For each of the statements, if true, try to explain why, and if false, provide a
counter-example.

\bigskip

(a) In a finite normal-form game, if a pure strategy of a
player is \textbf{not a best response} to any belief that the player has about the strategies played by his opponents, then this pure strategy is strictly dominated by another \textbf{pure} strategy.\\

\medskip

False.
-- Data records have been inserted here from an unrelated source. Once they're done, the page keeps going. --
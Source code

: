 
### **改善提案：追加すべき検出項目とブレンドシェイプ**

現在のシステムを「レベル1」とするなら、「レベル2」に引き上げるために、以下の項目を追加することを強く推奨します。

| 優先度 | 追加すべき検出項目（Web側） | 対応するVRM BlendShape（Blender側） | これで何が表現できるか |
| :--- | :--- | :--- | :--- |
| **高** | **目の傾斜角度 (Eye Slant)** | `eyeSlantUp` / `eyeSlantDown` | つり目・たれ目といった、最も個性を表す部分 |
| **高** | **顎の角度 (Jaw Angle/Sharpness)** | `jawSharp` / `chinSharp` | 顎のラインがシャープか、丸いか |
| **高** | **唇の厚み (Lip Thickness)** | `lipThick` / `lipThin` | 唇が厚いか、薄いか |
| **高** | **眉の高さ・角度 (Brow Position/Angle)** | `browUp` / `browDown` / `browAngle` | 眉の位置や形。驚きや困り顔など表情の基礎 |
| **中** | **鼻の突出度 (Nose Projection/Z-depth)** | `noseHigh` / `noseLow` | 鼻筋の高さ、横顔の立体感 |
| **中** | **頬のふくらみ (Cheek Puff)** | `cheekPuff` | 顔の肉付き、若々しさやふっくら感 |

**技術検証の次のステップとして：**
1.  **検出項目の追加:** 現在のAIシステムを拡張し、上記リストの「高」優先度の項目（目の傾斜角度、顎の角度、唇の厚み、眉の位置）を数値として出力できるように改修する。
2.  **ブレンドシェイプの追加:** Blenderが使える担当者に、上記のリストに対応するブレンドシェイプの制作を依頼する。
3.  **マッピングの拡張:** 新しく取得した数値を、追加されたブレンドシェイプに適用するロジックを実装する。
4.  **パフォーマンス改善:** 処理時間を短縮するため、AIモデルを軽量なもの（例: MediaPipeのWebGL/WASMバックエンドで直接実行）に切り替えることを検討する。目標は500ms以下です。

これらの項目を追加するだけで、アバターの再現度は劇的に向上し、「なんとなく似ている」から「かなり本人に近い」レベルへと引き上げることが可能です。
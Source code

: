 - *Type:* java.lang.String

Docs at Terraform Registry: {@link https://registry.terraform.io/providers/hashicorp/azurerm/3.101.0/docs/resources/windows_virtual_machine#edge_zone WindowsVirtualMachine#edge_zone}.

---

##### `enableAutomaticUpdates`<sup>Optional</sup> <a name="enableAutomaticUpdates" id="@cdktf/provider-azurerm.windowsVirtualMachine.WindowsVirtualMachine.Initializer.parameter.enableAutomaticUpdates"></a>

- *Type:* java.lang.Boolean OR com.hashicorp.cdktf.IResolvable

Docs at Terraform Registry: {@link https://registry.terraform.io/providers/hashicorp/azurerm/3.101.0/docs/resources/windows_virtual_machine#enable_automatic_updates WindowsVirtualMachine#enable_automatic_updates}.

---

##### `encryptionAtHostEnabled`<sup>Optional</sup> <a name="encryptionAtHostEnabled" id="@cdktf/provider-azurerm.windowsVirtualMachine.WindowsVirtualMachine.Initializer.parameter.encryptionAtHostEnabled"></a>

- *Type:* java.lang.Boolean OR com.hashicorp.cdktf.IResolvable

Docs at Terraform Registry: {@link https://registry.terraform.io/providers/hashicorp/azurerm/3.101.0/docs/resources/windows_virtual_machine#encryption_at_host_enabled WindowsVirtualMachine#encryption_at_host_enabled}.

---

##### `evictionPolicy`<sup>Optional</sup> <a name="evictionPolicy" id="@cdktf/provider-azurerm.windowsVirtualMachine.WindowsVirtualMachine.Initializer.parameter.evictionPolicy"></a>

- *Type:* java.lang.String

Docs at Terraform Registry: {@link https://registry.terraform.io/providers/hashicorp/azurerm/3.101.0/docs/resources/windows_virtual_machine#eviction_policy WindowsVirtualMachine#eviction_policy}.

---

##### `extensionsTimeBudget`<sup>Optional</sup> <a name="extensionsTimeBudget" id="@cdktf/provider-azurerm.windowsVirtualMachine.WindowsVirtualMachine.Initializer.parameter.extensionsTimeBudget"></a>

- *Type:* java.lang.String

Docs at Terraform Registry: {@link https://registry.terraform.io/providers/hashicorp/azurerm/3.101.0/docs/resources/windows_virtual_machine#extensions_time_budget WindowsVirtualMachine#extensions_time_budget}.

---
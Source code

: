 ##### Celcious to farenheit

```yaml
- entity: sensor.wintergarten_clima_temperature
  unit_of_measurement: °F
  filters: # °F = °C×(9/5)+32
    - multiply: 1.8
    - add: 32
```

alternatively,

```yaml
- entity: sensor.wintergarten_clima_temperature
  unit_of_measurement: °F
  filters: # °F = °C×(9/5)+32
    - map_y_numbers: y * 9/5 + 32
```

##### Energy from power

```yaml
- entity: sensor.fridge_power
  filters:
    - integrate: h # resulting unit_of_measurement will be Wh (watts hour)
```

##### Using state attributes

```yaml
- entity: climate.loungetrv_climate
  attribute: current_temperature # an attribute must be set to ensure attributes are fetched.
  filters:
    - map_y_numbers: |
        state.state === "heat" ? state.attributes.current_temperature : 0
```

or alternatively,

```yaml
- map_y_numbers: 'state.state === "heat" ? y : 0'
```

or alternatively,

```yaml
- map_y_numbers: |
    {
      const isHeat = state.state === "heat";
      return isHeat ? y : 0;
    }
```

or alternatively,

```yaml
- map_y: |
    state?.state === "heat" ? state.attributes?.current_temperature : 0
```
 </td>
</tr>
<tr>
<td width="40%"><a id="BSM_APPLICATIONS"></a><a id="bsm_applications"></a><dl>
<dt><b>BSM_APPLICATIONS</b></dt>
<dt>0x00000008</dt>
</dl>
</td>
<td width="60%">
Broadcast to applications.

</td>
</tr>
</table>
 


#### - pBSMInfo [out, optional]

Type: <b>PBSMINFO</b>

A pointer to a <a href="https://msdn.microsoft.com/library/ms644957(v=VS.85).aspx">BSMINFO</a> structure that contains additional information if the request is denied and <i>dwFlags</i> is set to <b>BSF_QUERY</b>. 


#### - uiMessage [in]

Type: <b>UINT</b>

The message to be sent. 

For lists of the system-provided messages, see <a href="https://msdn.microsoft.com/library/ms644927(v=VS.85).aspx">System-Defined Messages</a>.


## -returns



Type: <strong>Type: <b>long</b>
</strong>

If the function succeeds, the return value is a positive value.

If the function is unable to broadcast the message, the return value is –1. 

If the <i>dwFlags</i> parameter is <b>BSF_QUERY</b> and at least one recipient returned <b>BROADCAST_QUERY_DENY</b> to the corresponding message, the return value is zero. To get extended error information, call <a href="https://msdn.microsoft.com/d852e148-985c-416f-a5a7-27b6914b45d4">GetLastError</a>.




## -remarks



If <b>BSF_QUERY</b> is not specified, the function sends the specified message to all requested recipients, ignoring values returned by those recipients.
It may be dominated by mixed strategies.
Consider:

\begin{center}
\captionof{table}{BR and UD for a 2-player normal form game}
\label{tab:brud}
\begin{tabular}{cc|c|c|}
  & \multicolumn{1}{c}{} & \multicolumn{2}{c}{$P2$}  \\
  & \multicolumn{1}{c}{} & \multicolumn{1}{c}{$d$} & \multicolumn{1}{c}{$e$} \\\cline{3-4}
            & $a$ & $(3,-)$ & $(0,-)$ \\   \cline{3-4}  
   $P1$ & $b$ & $(0,-)$ & $(3,-)$ \\   \cline{3-4}
            & $c$ & $(1,-)$ & $(1,-)$ \\   \cline{3-4}

\end{tabular}
\end{center}

The pure strategy $c$ is not a best response to any belief about $d$ and $e$.

\smallskip

\begin{mdframed}[backgroundcolor=blue!20,linecolor=white]
The correct statement is (Watson pp.58):

\begin{itemize}
\item In a finite two-player game,$B_1 = UD_1$ and $B_2 = UD_2$
\item For finite games with more than 2 players, read Watson Appendix B (pp.423) if you're interested.
\end{itemize}

And Dominance is defined as:

\textbf{Dominance}(Watson pp.50): A pure strategy $s_i$ of player $i$ is dominated if there is a strategy (\textbf{pure or mixed}) $\sigma_i \in \Delta S_i$ such that $u_i(\sigma_i , s_{−i}) > u_i (s_i , s_{−i})$, for all strategy profiles $s_{−i} \in S_{−i}$ of the other players.

\medskip

A more general question can be: find $B_i$ for any possible belief.
(don't forget mixed strategies)

\medskip

Procedure for calculating $B_i$ (also $UD_i$) for two-player matrix games:

\begin{enumerate}
\item Look for strategies that are best responses to the simplest beliefs -- those beliefs that put all probability on just one of the other player's strategies.These best responses are obviously in the set $B_i$ so they are also in $UD_i$ .
\item Look for strategies that are dominated by other pure strategies; these dominated strategies are not in $UD_i$ and thus they are also not in $B_i$.
\item Test each remaining strategy to see if it is dominated by a \textbf{mixed strategy}. This final step is the most difficult, but if you are lucky, then you will rarely have to perform it.

\end{enumerate}

Let's look for $BR_1$ (which is also $UD_1$) in Table \ref{tab:brud}.

\begin{enumerate}
\item $BR_1(d)=a$, $BR_1(e)=b$, thus ${a,b}$ are obviously in the set $B_1$ (and $UD_1$).
\item ${c}$ is not dominated by any other pure strategies.
\item Can ${c}$ be dominated by a mixed strategy of $a,b$? Yes (and it must be, accoding to Watson pp.58), for example, a mix strategy between ${a,b}$ with probability $(0.5,0.5)$ yeilds expected payoff $(1.5,1.5)$
\end{enumerate}

More precisely, let $q$ be the probability assigned to $a$ and $1-q$ the probability assigned to $b$.If ${c}$ is dominated by a mixed strategy of $a$ and $b$, we must have:

$$q\times 3 + (1-q)\times 0 > 1 \Rightarrow q > \tfrac13 $$
$$q\times 0 + (1-q)\times 3 >1 \Rightarrow p < \tfrac23 $$

That is, if $q\in (\tfrac13,\tfrac23)$, ${c}$ is dominated by a mixed strategy of $a$ and $b$.

\end{mdframed}


%
(b) In a finite normal-form game, if a pure strategy of a
player is not a best response to any belief that the player has about the strategies played by his opponents, then this pure strategy is strictly dominated by some \textbf{mixed} strategy.

\medskip

True for a two-player game. In a finite two-player game,$B_1 = UD_1$ and $B_2 = UD_2$. A non-BR must not be UD either, thus it must be dominated by some strategy (recall: a so called pure strategy is simply a mixed strategy with belief like $(1,0,\cdots)$).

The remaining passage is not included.